Provided entries
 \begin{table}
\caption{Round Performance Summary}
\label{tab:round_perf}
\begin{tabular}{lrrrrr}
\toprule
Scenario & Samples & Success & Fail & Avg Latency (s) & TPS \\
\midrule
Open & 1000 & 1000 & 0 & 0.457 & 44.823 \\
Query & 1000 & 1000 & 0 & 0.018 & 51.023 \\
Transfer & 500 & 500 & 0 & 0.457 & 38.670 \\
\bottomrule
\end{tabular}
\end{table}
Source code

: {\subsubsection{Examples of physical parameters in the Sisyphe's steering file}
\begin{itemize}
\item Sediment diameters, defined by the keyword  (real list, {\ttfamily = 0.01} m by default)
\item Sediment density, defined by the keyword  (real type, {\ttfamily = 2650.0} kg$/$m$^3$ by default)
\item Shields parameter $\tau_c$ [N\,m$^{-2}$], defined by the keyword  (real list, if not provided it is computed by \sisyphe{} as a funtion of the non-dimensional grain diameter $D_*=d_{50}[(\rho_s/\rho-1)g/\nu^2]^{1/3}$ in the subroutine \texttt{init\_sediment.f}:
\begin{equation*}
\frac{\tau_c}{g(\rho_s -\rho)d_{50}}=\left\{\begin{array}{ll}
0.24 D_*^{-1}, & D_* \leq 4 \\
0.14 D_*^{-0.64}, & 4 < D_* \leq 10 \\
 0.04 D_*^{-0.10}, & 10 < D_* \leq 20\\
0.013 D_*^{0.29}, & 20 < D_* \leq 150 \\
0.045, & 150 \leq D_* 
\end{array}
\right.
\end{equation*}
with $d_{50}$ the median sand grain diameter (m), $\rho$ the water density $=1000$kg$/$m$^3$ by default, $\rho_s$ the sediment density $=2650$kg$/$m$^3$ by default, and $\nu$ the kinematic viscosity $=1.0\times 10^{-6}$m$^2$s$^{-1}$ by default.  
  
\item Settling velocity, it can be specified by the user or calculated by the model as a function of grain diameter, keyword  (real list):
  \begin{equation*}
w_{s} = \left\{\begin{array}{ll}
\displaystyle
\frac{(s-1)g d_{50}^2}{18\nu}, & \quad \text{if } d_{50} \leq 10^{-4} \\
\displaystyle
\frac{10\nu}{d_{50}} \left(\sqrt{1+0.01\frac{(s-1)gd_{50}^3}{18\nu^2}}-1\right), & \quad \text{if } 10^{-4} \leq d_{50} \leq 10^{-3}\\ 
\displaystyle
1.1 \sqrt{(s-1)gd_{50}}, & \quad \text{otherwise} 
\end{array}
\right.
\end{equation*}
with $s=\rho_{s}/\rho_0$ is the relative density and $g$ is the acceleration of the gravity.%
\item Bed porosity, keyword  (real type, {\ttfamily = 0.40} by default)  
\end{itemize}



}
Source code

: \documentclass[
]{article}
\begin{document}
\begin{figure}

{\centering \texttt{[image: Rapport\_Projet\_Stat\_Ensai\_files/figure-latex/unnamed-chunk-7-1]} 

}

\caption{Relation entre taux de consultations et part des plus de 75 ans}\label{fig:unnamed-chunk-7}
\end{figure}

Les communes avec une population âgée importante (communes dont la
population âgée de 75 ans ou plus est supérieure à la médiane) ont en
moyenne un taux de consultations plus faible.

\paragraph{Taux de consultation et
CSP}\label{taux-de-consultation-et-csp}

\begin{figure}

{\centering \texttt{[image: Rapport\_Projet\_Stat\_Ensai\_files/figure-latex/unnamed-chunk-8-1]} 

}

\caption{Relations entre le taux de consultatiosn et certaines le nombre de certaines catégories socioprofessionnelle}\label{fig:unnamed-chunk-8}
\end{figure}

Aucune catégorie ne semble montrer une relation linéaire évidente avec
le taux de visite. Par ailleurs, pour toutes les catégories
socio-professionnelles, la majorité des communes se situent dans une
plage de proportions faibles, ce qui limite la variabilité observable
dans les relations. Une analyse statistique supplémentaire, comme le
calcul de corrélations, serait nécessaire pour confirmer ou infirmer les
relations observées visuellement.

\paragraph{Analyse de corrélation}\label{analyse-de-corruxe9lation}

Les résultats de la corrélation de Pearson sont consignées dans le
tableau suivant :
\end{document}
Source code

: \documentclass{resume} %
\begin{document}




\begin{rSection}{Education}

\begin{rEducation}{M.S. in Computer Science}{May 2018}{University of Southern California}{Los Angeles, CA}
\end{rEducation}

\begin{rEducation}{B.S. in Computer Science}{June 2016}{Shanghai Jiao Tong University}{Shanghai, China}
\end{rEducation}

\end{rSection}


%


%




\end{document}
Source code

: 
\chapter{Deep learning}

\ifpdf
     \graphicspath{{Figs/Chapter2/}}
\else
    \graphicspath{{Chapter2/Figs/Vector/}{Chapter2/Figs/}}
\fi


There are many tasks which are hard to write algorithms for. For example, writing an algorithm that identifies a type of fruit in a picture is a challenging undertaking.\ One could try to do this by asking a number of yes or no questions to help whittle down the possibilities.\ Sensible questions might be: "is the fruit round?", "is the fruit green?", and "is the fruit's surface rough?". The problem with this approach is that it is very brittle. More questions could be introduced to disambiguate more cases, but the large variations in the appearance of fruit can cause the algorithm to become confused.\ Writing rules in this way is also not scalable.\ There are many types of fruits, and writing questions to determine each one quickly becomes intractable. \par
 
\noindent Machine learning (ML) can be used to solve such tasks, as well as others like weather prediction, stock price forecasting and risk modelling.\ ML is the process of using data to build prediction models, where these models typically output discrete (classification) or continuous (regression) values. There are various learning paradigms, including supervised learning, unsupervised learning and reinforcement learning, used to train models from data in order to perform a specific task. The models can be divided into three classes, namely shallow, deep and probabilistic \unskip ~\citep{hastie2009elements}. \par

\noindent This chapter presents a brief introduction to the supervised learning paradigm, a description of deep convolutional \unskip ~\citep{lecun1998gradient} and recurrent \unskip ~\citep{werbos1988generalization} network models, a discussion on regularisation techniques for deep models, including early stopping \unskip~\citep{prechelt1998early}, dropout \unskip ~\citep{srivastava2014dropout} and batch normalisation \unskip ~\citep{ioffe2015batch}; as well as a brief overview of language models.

Problem requirements
Within the entries, find all lines that contain "avec" and copy each one.

Task response
Les communes avec une population âgée importante (communes dont la
Aucune catégorie ne semble montrer une relation linéaire évidente avec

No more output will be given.